▸ TASK STATEMENT
Check every line of the data below for the word "excluded". Copy the ones that have it.

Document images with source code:
┄┄┄┄┄┄┄┄┄┄┄┄┄┄┄┄┄┄┄┄

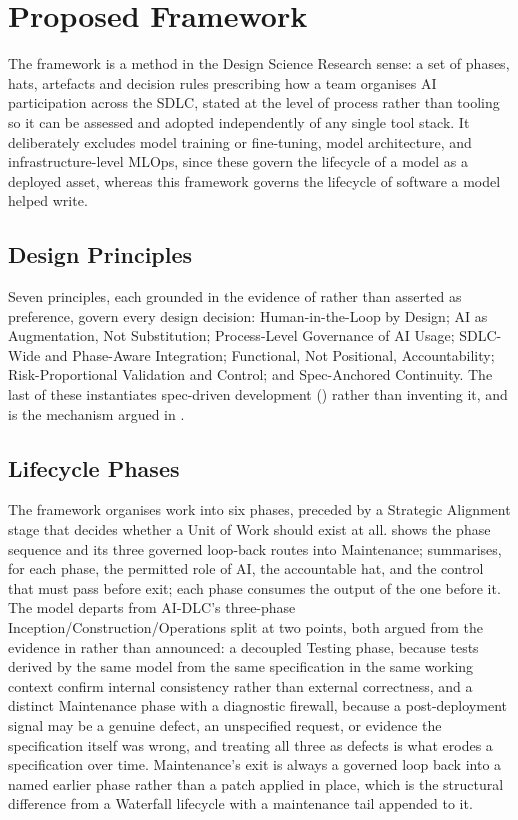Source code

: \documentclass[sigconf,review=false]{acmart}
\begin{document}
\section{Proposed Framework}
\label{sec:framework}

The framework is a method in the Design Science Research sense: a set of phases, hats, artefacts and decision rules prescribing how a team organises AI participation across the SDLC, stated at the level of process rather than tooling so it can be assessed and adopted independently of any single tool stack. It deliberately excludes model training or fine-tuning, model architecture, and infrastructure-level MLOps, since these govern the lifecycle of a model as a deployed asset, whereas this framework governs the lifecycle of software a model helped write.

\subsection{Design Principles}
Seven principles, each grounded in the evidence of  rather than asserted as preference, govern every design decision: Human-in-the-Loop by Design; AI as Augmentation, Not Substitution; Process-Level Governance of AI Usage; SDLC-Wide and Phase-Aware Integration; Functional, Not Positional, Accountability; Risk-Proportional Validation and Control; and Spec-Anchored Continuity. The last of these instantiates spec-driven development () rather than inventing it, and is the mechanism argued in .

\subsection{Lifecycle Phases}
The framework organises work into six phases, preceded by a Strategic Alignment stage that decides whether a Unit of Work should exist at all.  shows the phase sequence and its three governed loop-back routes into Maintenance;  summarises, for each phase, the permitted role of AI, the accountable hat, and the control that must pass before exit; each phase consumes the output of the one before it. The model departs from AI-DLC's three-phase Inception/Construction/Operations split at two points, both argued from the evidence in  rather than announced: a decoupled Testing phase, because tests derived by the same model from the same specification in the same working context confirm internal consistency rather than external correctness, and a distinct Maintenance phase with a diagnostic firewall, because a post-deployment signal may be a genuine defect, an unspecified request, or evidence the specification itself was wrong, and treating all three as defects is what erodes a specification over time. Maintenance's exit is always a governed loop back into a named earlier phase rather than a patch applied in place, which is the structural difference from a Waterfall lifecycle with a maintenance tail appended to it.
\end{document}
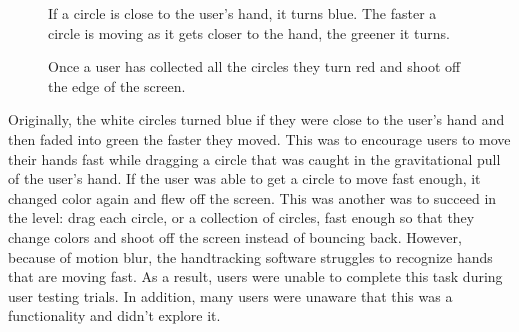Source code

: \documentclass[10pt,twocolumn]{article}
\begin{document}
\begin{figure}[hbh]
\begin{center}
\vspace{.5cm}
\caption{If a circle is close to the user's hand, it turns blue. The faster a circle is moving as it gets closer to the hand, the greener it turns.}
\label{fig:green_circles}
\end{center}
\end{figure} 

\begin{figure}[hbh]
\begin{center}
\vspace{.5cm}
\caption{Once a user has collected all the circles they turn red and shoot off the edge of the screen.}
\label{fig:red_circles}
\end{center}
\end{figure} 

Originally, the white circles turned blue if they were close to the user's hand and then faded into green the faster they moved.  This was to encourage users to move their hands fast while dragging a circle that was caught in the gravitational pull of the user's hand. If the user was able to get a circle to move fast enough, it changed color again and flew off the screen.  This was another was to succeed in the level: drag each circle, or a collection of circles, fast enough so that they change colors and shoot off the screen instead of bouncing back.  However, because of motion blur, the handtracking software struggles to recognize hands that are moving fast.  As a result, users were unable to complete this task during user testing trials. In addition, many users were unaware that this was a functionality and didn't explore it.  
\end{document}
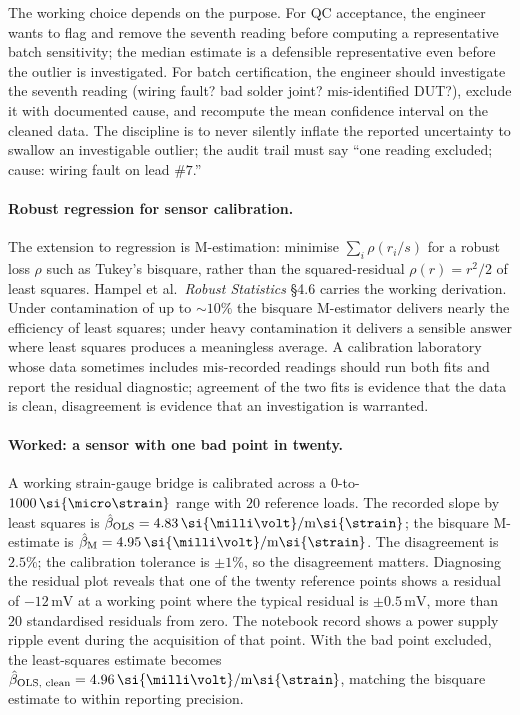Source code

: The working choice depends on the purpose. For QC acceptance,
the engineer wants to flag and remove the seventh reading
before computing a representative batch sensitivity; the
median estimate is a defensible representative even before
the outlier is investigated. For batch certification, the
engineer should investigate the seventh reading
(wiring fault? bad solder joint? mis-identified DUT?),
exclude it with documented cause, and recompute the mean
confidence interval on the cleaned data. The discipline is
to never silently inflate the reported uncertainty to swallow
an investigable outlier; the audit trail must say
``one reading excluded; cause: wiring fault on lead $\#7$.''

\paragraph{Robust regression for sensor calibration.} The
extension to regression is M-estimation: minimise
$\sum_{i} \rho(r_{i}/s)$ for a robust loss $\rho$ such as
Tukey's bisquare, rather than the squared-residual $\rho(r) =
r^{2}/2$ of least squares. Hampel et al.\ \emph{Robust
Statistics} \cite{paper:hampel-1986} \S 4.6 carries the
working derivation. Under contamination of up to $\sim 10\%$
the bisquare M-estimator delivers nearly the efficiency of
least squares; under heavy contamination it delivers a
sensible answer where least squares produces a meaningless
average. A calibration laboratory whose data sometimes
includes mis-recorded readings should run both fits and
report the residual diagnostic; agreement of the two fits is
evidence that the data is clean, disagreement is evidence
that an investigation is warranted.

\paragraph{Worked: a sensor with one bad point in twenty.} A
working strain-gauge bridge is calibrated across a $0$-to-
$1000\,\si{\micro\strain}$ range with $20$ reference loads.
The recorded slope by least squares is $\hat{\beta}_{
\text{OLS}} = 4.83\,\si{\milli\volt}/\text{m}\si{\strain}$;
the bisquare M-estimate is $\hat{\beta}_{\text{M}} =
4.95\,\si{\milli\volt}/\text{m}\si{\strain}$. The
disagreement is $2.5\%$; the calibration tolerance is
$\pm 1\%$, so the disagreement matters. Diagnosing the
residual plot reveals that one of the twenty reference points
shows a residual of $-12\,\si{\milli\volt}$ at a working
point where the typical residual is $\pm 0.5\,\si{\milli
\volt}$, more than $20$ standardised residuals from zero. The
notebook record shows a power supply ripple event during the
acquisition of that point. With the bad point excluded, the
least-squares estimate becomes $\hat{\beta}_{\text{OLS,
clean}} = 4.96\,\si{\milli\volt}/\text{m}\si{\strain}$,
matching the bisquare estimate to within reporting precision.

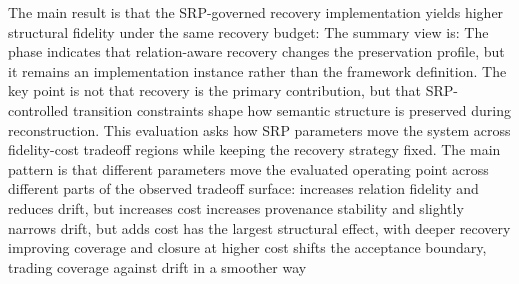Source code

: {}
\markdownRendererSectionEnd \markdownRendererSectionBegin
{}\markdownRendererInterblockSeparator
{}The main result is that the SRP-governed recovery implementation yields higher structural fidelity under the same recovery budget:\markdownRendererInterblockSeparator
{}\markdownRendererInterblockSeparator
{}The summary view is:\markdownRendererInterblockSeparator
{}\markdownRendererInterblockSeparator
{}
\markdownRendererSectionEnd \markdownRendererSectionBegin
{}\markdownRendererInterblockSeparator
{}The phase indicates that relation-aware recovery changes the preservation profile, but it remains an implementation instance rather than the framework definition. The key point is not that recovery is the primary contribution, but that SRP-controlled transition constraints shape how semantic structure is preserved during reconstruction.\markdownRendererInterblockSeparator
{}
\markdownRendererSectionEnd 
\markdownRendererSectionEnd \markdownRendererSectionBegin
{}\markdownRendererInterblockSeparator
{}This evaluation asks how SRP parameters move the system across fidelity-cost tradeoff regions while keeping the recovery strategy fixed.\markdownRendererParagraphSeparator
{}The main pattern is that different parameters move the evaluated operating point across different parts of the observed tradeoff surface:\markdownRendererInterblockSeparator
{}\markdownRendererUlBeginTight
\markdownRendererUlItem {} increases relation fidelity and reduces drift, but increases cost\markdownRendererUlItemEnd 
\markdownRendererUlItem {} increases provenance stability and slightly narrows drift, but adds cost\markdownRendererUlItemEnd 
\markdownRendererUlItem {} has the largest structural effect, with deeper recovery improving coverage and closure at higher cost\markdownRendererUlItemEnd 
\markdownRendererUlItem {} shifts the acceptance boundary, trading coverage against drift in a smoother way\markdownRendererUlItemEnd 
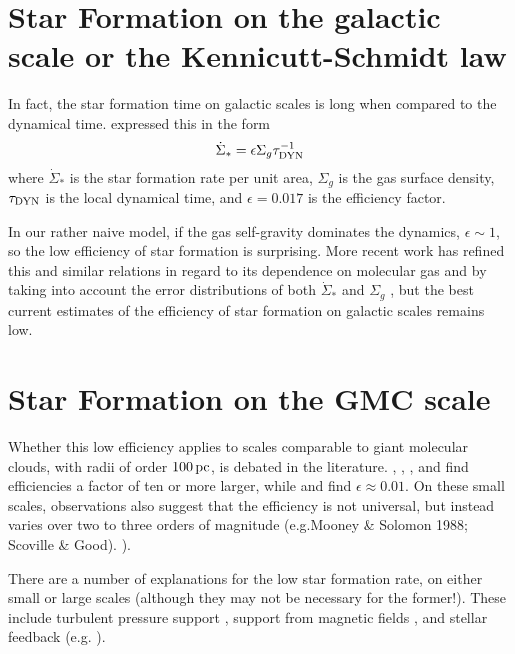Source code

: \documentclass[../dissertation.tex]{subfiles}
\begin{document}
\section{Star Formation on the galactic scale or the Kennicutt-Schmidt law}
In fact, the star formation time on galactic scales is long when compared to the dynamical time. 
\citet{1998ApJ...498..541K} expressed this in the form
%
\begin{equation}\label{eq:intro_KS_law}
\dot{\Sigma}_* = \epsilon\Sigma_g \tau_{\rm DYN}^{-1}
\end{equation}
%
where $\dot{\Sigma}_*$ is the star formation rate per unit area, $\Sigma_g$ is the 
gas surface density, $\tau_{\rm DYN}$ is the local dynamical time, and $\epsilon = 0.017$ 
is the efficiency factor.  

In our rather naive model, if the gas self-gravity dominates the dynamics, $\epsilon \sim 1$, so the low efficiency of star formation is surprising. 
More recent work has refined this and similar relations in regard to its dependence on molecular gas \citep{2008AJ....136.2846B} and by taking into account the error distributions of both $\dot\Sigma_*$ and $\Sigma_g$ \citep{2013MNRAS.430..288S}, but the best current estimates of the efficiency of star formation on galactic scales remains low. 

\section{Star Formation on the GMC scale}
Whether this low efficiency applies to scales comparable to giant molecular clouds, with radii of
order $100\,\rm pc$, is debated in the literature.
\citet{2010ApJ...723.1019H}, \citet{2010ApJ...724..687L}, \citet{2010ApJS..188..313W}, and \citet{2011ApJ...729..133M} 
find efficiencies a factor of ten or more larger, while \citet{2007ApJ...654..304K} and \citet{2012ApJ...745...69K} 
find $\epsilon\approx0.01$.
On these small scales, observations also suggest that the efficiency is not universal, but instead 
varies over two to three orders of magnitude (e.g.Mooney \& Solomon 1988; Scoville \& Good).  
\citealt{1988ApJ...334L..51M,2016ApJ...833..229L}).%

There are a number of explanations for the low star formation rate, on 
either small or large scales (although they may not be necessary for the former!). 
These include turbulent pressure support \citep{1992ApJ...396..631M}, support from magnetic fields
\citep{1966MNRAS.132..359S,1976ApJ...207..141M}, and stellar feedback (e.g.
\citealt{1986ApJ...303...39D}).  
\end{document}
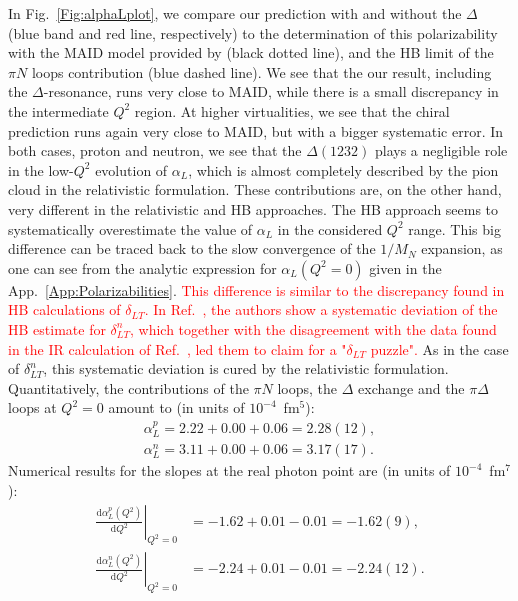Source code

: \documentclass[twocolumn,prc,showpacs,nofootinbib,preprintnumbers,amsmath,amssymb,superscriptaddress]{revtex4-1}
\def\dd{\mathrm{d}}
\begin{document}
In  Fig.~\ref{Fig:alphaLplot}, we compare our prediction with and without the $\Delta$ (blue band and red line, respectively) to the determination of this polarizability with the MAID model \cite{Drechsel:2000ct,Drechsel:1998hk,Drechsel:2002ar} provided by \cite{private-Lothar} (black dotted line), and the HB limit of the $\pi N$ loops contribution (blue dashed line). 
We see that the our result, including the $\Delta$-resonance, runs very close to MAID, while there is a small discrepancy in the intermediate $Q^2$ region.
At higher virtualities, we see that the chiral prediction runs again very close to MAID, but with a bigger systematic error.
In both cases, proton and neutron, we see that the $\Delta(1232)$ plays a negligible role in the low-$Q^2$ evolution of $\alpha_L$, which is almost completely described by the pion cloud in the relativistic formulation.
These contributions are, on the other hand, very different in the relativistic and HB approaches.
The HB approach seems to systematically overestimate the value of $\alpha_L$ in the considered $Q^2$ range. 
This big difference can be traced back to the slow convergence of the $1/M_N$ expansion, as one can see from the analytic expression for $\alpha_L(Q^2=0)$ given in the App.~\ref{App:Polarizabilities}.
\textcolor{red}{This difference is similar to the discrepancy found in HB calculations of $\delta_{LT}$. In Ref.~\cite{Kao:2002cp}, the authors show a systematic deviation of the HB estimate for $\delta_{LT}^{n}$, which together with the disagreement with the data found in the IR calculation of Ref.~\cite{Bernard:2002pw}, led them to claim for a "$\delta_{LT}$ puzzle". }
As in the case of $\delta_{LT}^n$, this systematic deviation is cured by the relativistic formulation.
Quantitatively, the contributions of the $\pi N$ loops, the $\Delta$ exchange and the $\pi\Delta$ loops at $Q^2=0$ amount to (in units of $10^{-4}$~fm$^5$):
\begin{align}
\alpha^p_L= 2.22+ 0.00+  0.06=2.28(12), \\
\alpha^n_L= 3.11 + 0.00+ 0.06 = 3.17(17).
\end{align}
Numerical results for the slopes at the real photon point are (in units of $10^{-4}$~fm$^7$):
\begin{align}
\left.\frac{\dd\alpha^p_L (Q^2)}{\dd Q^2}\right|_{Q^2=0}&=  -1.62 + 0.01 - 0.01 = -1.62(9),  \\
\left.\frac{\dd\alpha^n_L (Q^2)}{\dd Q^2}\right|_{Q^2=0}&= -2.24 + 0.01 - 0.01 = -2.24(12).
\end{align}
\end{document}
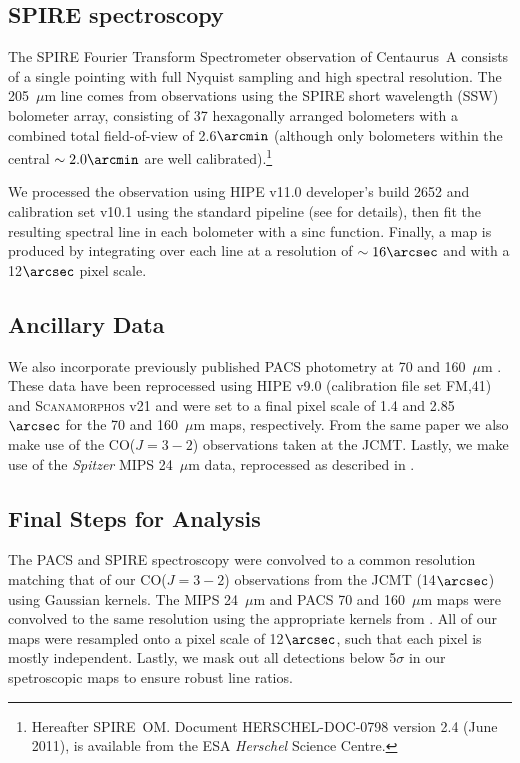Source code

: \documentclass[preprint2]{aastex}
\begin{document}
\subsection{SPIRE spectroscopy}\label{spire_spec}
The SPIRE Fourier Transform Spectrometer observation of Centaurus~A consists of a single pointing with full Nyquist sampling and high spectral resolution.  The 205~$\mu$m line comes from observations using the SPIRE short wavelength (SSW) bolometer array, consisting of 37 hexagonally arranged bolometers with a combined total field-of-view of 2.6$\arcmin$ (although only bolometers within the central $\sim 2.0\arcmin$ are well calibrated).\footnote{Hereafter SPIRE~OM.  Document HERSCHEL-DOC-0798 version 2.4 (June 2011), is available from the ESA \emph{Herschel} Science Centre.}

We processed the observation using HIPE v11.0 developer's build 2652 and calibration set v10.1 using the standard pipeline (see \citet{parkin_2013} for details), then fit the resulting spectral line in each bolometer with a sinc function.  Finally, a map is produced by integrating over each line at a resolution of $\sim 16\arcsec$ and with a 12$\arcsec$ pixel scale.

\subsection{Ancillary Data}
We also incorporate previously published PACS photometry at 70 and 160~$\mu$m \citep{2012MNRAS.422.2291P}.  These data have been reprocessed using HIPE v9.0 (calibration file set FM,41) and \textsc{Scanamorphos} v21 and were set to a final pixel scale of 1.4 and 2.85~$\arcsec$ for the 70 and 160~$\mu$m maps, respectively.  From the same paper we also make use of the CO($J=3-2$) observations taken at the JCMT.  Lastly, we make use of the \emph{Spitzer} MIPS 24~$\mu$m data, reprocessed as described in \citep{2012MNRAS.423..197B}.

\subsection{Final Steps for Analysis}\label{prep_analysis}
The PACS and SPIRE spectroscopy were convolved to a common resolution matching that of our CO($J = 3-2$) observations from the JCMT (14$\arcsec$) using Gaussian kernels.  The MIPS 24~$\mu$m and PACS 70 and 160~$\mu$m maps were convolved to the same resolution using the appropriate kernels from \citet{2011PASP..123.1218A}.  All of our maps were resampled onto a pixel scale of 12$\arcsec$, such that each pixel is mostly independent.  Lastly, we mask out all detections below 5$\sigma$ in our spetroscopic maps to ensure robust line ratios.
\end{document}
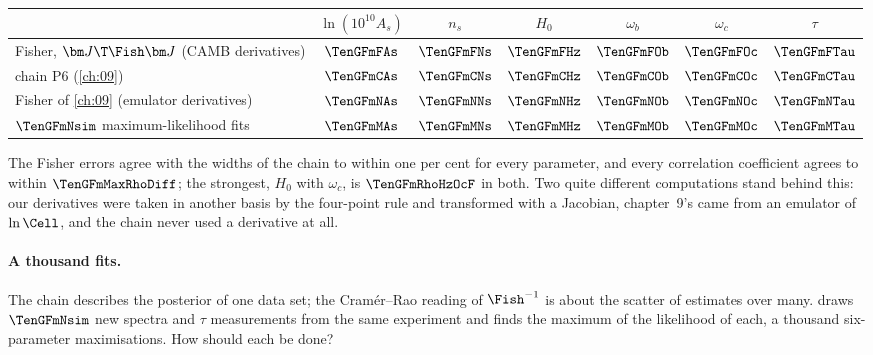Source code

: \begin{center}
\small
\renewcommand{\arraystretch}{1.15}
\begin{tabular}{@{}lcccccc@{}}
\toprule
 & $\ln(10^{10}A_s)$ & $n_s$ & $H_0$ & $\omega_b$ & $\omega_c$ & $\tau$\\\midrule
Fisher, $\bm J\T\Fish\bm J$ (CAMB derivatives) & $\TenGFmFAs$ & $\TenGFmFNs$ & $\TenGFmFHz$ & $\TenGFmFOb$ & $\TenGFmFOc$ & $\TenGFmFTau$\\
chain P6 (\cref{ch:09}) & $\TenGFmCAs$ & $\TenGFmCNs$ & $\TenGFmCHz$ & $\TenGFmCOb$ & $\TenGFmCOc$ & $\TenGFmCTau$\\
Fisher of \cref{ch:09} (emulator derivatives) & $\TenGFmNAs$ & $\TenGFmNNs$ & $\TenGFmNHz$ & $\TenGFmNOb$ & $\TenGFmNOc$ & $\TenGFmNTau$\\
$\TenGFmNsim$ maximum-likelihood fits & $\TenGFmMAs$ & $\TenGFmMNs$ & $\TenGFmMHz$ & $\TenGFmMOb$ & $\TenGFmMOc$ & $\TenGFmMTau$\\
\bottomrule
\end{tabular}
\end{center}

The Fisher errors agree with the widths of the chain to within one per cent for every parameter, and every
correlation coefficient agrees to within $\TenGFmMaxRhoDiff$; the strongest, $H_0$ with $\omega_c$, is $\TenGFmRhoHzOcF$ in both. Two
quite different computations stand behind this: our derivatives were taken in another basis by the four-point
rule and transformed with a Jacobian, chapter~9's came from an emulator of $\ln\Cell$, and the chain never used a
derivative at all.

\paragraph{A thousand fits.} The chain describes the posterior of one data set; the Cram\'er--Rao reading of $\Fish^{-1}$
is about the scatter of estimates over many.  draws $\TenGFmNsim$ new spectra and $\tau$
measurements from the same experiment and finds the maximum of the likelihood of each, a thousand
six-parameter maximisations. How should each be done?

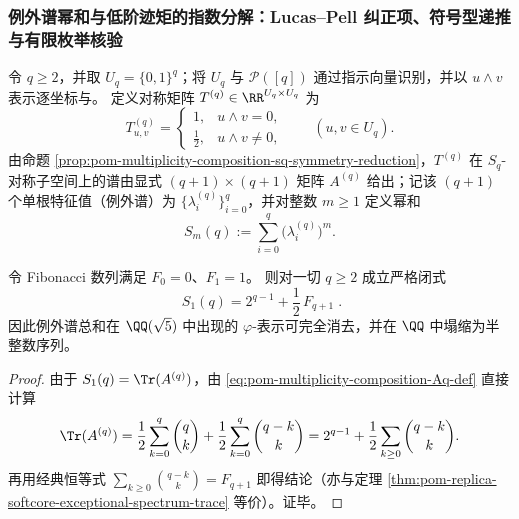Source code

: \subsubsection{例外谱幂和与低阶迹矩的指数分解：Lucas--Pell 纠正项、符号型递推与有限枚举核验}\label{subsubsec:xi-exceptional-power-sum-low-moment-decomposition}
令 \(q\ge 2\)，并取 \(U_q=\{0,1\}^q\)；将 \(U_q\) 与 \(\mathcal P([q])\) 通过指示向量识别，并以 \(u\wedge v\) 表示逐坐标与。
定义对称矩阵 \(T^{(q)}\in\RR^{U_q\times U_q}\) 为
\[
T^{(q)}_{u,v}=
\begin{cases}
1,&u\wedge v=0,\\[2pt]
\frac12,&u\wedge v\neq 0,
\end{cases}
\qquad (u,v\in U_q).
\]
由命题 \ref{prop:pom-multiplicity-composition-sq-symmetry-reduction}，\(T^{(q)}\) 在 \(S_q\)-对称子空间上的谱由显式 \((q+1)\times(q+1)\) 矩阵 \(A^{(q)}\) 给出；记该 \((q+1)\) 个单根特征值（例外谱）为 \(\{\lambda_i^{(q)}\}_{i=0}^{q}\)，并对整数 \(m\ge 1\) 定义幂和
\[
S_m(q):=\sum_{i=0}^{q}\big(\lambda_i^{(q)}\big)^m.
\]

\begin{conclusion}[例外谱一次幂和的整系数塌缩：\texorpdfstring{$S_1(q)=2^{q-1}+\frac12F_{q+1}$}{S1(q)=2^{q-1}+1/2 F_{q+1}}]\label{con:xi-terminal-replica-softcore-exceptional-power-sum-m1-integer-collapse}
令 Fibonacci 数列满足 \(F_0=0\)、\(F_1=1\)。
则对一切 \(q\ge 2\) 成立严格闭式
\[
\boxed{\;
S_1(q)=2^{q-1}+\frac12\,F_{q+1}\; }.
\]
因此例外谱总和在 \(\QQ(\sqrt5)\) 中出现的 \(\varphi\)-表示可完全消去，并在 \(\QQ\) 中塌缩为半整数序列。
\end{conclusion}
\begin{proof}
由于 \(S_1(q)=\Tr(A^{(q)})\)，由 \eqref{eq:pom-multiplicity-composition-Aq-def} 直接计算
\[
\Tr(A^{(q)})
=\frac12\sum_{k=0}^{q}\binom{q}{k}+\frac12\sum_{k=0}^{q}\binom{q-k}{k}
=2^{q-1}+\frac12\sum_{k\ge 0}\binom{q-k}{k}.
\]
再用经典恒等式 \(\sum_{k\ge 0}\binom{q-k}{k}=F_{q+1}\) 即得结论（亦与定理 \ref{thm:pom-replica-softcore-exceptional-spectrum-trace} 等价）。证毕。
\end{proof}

┄┄┄┄┄┄┄┄┄┄┄┄┄┄┄┄┄┄┄┄

▸ OUTPUT BELOW
``one reading excluded; cause: wiring fault on lead $\#7$.''
acquisition of that point. With the bad point excluded, the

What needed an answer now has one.